**Assignment**
In the entries that follow, find every line containing "Pennsylvania" and copy it.

**Exercise material**
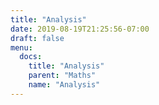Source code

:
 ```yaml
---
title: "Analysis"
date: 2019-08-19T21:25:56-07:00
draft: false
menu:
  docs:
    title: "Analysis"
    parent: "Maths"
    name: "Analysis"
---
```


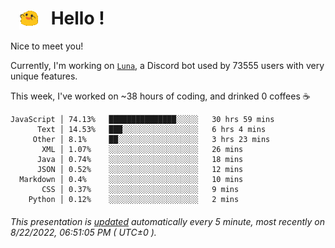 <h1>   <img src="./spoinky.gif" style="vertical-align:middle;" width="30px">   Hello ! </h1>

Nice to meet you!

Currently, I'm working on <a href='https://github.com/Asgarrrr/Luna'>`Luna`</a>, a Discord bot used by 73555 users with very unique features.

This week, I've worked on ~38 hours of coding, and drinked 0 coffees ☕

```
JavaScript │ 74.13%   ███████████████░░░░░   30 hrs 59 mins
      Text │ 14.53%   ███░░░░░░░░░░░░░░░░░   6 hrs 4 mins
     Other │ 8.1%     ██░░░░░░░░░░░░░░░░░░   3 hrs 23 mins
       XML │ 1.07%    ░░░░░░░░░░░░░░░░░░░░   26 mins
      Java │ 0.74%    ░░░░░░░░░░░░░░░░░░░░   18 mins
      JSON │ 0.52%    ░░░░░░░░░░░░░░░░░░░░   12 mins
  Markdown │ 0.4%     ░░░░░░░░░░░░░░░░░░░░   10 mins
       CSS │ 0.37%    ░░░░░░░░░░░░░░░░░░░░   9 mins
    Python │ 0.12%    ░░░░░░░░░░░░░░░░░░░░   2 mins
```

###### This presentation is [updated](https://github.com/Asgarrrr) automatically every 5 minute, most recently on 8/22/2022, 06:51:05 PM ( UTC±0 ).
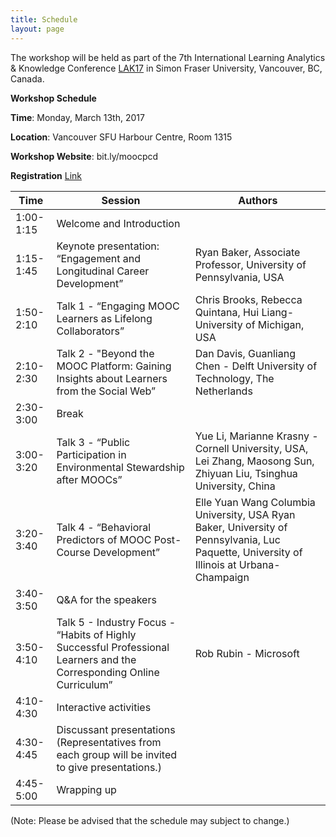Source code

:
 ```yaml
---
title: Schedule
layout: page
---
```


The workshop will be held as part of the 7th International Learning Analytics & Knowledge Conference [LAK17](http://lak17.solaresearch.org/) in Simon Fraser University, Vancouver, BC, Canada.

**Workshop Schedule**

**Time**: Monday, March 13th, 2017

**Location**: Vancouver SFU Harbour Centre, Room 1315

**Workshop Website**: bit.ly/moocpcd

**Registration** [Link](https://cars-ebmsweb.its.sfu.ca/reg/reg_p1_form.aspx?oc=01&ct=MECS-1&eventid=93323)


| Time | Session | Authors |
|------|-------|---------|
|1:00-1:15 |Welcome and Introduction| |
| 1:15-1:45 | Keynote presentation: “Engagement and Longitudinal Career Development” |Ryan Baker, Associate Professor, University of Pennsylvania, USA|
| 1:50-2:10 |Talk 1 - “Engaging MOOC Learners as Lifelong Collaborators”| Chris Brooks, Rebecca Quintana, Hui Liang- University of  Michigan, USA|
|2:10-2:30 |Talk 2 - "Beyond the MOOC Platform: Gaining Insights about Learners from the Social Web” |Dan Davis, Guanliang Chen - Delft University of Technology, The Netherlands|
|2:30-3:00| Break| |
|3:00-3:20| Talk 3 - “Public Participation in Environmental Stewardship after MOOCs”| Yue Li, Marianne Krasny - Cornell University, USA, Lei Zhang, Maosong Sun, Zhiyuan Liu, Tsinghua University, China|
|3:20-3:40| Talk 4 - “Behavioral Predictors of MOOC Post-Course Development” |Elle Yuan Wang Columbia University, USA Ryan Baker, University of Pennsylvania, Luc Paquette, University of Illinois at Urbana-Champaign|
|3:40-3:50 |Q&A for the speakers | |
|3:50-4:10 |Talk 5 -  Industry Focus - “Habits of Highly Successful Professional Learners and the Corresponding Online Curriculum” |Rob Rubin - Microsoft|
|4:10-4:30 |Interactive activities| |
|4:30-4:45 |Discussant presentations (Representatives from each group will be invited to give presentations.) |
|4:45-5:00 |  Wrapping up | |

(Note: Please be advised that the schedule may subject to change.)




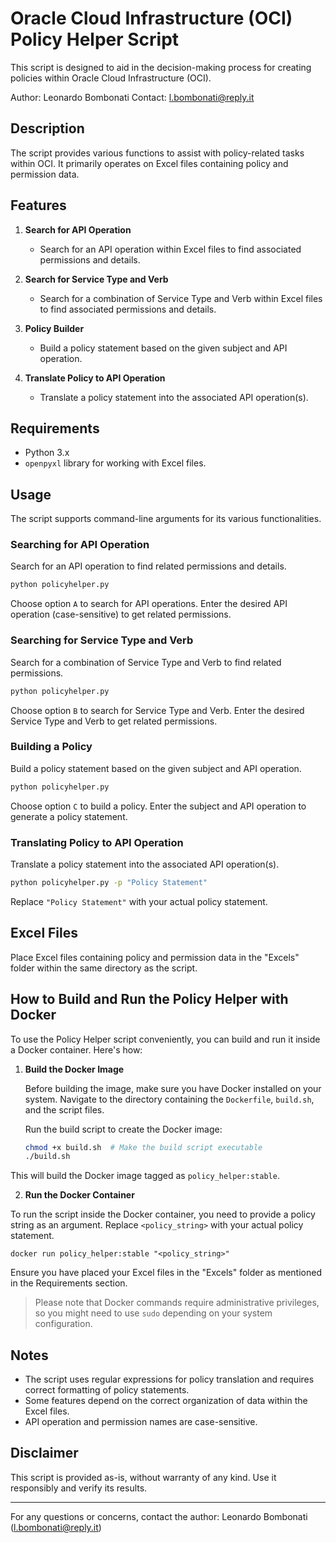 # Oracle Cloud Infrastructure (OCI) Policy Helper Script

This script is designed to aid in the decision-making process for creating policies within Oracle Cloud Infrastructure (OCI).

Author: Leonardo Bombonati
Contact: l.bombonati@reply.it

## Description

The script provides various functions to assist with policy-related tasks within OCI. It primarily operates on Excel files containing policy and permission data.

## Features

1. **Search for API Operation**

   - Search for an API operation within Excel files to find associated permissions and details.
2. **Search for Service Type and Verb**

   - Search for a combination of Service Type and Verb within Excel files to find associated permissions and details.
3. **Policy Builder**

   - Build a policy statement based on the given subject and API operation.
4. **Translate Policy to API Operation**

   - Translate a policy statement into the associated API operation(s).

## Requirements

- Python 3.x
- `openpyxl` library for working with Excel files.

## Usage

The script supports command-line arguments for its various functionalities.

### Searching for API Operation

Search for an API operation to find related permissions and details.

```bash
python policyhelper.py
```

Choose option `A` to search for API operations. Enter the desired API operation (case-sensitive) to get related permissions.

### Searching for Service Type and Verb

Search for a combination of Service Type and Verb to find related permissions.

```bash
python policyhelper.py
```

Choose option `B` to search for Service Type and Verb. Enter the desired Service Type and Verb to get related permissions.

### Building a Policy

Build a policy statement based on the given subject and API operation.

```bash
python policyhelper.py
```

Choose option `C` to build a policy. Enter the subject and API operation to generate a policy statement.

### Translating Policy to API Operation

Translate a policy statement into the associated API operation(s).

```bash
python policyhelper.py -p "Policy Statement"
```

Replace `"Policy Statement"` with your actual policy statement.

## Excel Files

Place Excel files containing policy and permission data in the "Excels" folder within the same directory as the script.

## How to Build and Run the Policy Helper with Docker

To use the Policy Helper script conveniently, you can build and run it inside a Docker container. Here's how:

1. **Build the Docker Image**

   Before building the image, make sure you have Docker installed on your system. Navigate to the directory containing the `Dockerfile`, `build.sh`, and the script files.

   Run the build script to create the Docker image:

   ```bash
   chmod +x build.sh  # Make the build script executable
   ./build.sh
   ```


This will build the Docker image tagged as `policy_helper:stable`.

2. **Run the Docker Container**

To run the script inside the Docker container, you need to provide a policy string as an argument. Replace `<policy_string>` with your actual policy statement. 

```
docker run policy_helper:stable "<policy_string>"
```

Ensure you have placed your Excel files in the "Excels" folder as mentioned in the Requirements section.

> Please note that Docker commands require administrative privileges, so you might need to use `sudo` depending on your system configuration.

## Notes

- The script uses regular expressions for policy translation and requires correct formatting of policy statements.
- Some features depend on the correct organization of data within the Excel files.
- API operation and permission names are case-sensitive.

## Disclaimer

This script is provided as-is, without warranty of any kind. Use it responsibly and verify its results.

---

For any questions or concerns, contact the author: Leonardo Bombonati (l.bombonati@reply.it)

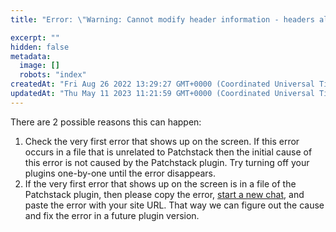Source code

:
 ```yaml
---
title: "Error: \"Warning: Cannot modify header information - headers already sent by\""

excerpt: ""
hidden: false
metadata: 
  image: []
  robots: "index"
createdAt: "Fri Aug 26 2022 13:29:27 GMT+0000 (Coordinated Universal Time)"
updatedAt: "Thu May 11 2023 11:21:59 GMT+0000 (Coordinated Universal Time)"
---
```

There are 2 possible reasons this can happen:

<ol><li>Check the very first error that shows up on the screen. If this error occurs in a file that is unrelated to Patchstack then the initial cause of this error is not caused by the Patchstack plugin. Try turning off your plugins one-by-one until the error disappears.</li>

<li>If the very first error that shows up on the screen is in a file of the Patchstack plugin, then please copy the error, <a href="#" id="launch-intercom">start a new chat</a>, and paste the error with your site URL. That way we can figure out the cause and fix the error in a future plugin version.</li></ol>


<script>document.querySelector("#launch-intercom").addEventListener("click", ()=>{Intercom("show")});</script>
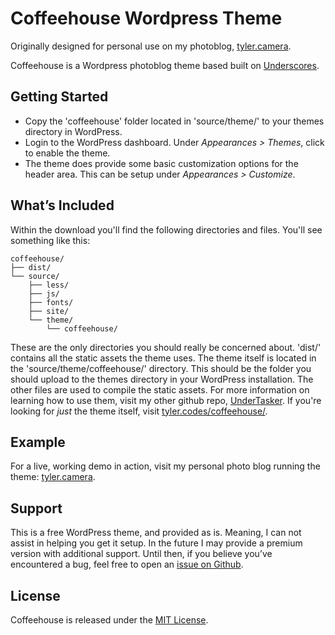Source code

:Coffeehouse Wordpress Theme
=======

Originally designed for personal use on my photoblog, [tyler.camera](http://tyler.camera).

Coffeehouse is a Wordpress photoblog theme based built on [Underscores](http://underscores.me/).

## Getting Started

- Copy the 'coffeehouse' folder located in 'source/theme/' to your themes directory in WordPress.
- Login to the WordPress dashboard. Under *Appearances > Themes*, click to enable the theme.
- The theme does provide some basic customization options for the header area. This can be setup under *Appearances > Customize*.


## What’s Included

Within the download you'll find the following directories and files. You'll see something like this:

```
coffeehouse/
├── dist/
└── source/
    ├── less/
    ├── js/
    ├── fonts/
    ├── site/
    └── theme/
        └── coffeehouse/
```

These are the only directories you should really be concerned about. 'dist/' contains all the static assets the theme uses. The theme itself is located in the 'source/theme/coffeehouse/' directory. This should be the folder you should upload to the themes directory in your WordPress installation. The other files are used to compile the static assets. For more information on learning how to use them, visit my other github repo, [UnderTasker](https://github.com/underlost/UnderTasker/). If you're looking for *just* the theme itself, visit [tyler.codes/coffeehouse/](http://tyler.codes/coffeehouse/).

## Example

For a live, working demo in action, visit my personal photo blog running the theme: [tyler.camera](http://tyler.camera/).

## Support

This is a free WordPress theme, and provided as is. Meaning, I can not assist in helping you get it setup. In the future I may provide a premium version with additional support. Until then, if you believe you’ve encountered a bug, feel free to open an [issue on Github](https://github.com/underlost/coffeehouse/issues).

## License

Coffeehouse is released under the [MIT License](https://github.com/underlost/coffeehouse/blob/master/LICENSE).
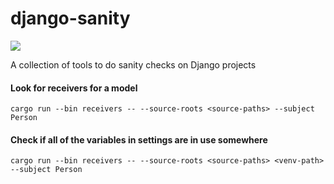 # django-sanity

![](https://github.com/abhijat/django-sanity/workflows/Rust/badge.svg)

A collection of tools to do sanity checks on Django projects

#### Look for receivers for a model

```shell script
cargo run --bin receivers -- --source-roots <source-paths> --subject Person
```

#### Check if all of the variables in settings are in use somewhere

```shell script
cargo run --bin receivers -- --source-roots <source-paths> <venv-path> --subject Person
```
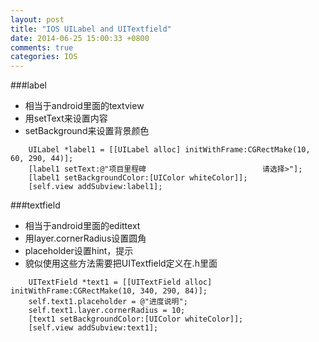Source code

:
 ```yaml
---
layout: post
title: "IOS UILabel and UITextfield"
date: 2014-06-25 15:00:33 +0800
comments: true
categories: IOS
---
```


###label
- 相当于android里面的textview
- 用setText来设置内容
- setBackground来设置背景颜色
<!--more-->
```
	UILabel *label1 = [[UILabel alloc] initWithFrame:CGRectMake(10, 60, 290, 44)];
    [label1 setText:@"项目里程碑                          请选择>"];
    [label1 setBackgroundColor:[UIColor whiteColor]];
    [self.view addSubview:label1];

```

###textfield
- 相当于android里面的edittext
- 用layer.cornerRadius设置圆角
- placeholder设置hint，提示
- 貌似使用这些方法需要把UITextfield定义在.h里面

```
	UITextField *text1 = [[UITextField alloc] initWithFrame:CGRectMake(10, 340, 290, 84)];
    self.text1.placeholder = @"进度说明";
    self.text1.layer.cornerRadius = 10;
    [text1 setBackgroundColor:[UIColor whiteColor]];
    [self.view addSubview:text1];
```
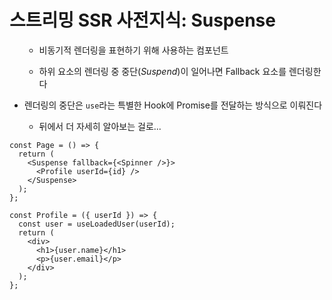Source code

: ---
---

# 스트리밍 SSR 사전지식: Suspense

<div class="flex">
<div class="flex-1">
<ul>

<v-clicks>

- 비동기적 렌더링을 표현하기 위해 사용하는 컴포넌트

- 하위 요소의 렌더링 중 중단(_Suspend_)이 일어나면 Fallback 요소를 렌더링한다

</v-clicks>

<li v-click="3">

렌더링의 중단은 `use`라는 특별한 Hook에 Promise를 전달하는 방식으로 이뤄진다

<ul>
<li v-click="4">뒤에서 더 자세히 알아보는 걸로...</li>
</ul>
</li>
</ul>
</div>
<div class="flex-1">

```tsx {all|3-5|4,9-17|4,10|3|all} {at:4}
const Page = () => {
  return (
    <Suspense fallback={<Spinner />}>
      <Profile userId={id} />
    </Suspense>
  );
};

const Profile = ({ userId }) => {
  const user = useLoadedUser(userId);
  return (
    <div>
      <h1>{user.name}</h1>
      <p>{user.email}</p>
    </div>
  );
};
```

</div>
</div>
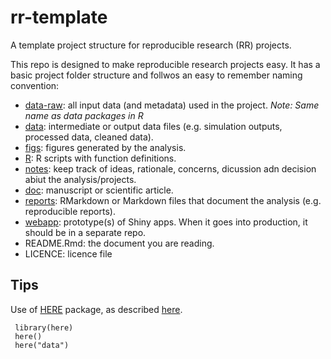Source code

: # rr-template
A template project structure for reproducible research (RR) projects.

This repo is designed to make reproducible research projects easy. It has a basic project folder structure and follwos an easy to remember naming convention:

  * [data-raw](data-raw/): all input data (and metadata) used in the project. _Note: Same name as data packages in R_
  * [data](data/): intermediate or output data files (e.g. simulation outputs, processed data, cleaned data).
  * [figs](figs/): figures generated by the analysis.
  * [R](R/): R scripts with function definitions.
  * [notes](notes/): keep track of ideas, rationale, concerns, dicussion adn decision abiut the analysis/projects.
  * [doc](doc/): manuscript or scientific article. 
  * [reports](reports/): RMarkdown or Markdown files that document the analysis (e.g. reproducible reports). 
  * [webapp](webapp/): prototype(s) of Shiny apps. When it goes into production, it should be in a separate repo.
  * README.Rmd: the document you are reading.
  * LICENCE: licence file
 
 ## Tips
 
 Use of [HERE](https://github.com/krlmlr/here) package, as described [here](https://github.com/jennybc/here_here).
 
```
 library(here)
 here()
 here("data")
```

**Exercise response**
| 1:15-1:45 | Keynote presentation: “Engagement and Longitudinal Career Development” |Ryan Baker, Associate Professor, University of Pennsylvania, USA|
|3:20-3:40| Talk 4 - “Behavioral Predictors of MOOC Post-Course Development” |Elle Yuan Wang Columbia University, USA Ryan Baker, University of Pennsylvania, Luc Paquette, University of Illinois at Urbana-Champaign|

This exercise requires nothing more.